Khaite Fall 2026 Ready-to-Wear Runway, Fashion Show & Collection Review


A 60-foot high, curved LED wall made up of 2,000 handmade panels projected the words: “Now you are here. Here you are now” across one wall of the vast Park Avenue Armory at Saturday night’s megawatt Khaite fall 2026 runway show. 

The “Matrix”-y installation — designed by architectural designer and Catherine Holstein’s husband Griffin Frazen and his team — and seating place cards that read “The crushing weight of words” hinted at her mindset this season, and again proved how Holstein has become one of New York fashion’s most compelling designers, with a fast-growing big business to match.

“I directly lifted this collection from a couple of films.
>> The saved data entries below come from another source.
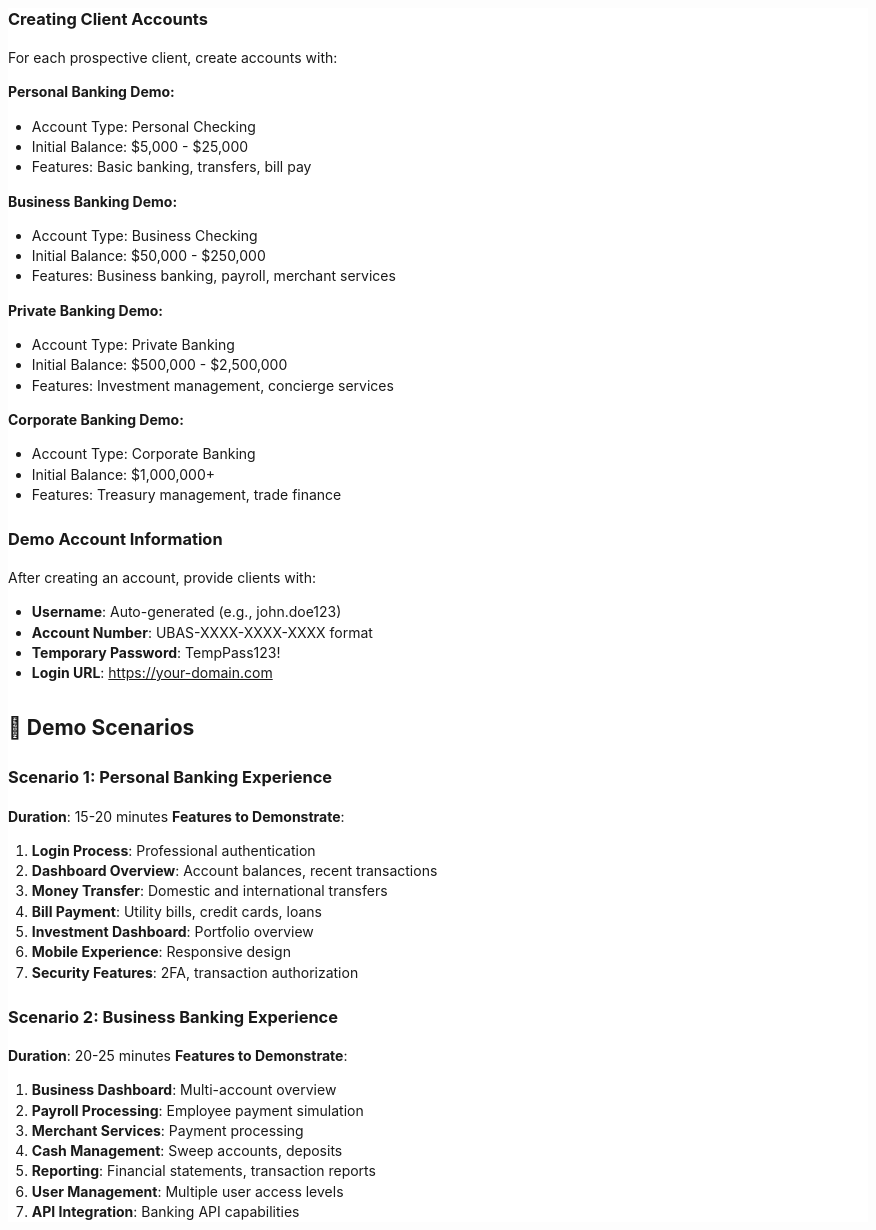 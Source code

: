 ### Creating Client Accounts
For each prospective client, create accounts with:

**Personal Banking Demo:**
- Account Type: Personal Checking
- Initial Balance: $5,000 - $25,000
- Features: Basic banking, transfers, bill pay

**Business Banking Demo:**
- Account Type: Business Checking
- Initial Balance: $50,000 - $250,000
- Features: Business banking, payroll, merchant services

**Private Banking Demo:**
- Account Type: Private Banking
- Initial Balance: $500,000 - $2,500,000
- Features: Investment management, concierge services

**Corporate Banking Demo:**
- Account Type: Corporate Banking
- Initial Balance: $1,000,000+
- Features: Treasury management, trade finance

### Demo Account Information
After creating an account, provide clients with:
- **Username**: Auto-generated (e.g., john.doe123)
- **Account Number**: UBAS-XXXX-XXXX-XXXX format
- **Temporary Password**: TempPass123!
- **Login URL**: https://your-domain.com

## 🎯 Demo Scenarios

### Scenario 1: Personal Banking Experience
**Duration**: 15-20 minutes
**Features to Demonstrate**:
1. **Login Process**: Professional authentication
2. **Dashboard Overview**: Account balances, recent transactions
3. **Money Transfer**: Domestic and international transfers
4. **Bill Payment**: Utility bills, credit cards, loans
5. **Investment Dashboard**: Portfolio overview
6. **Mobile Experience**: Responsive design
7. **Security Features**: 2FA, transaction authorization

### Scenario 2: Business Banking Experience
**Duration**: 20-25 minutes
**Features to Demonstrate**:
1. **Business Dashboard**: Multi-account overview
2. **Payroll Processing**: Employee payment simulation
3. **Merchant Services**: Payment processing
4. **Cash Management**: Sweep accounts, deposits
5. **Reporting**: Financial statements, transaction reports
6. **User Management**: Multiple user access levels
7. **API Integration**: Banking API capabilities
The main one being “F for Fake,” the Orson Welles documentary from 1973 that blew my head open when I saw it this summer,” Holstein said after the show. “It’s about forgeries and fakers. It’s about a lot of trickery; how we value art and authenticity; who are the arbiters of taste, and what makes things truly authentic in the search for authenticity that we seem to always be on.”
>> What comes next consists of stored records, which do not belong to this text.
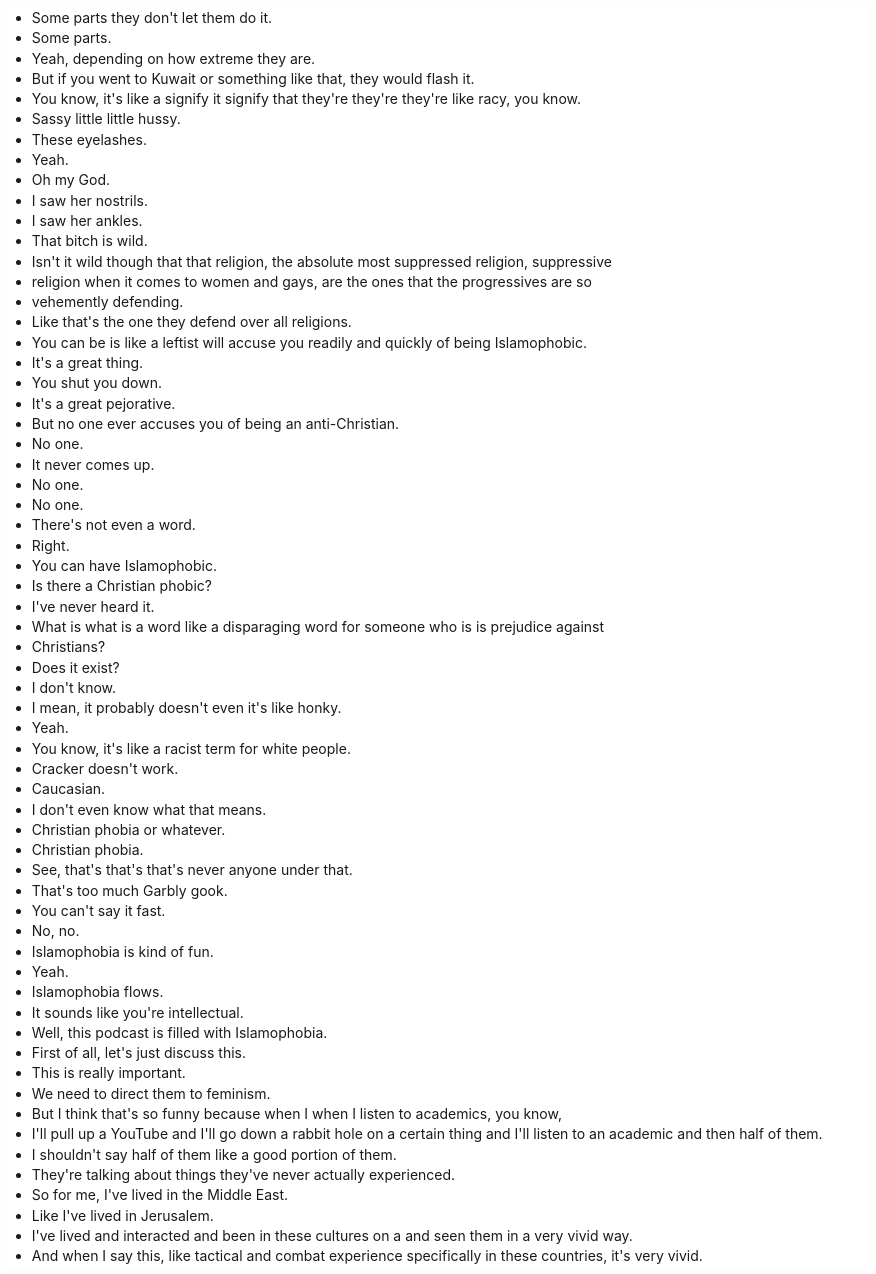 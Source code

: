 *  Some parts they don't let them do it.
*  Some parts.
*  Yeah, depending on how extreme they are.
*  But if you went to Kuwait or something like that, they would flash it.
*  You know, it's like a signify it signify that they're they're they're like racy, you know.
*  Sassy little little hussy.
*  These eyelashes.
*  Yeah.
*  Oh my God.
*  I saw her nostrils.
*  I saw her ankles.
*  That bitch is wild.
*  Isn't it wild though that that religion, the absolute most suppressed religion, suppressive
*  religion when it comes to women and gays, are the ones that the progressives are so
*  vehemently defending.
*  Like that's the one they defend over all religions.
*  You can be is like a leftist will accuse you readily and quickly of being Islamophobic.
*  It's a great thing.
*  You shut you down.
*  It's a great pejorative.
*  But no one ever accuses you of being an anti-Christian.
*  No one.
*  It never comes up.
*  No one.
*  No one.
*  There's not even a word.
*  Right.
*  You can have Islamophobic.
*  Is there a Christian phobic?
*  I've never heard it.
*  What is what is a word like a disparaging word for someone who is is prejudice against
*  Christians?
*  Does it exist?
*  I don't know.
*  I mean, it probably doesn't even it's like honky.
*  Yeah.
*  You know, it's like a racist term for white people.
*  Cracker doesn't work.
*  Caucasian.
*  I don't even know what that means.
*  Christian phobia or whatever.
*  Christian phobia.
*  See, that's that's that's never anyone under that.
*  That's too much Garbly gook.
*  You can't say it fast.
*  No, no.
*  Islamophobia is kind of fun.
*  Yeah.
*  Islamophobia flows.
*  It sounds like you're intellectual.
*  Well, this podcast is filled with Islamophobia.
*  First of all, let's just discuss this.
*  This is really important.
*  We need to direct them to feminism.
*  But I think that's so funny because when I when I listen to academics, you know,
*  I'll pull up a YouTube and I'll go down a rabbit hole on a certain thing and I'll listen to an academic and then half of them.
*  I shouldn't say half of them like a good portion of them.
*  They're talking about things they've never actually experienced.
*  So for me, I've lived in the Middle East.
*  Like I've lived in Jerusalem.
*  I've lived and interacted and been in these cultures on a and seen them in a very vivid way.
*  And when I say this, like tactical and combat experience specifically in these countries, it's very vivid.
She said Welles’ documentary resonated with the pressure of pushing her own boundaries each season while balancing Khaite’s serious business.

In that vein, fall continued to prove Holstein’s razor-sharp vision of the Khaite woman, expanding into moments of dark romance, like a striking velvet bustier gown with a big, ‘80s bustled gazar skirt; Victorian-collared black lace blouses with long, skinny trousers, and strict, structured tailoring. 

But she also played into the ideas of trickery and provocation by contrasting hyperfeminine, straight white lace lingerie dresses and sheer, back-bustled numbers with “ghoulish” ultra-long, dark nails or slick leather opera gloves. 

More so, embroidered monkeys on sheer blouses were not only symbolic of deception, but alluded to the eccentric documentary men donning their ‘70s dandy looks. The latter extended into exaggerated military-style marching band jackets, buttons and trims; floral velvet suits; big bow ties, and Alfred Hitchcock-inspired cross chains. There were even Milton Avery paintings adorning two striking evening skirts.

The unexpected details added another dimension to Holstein’s authoritative mix of soft versus hard, ultra-cropped against long and lean — new takes on her ongoing examination of how garments fit on the body after having had two children in the last three years. 

Her customers may not pick up on the collection’s subliminal messaging, but they’ll certainly look good wearing it.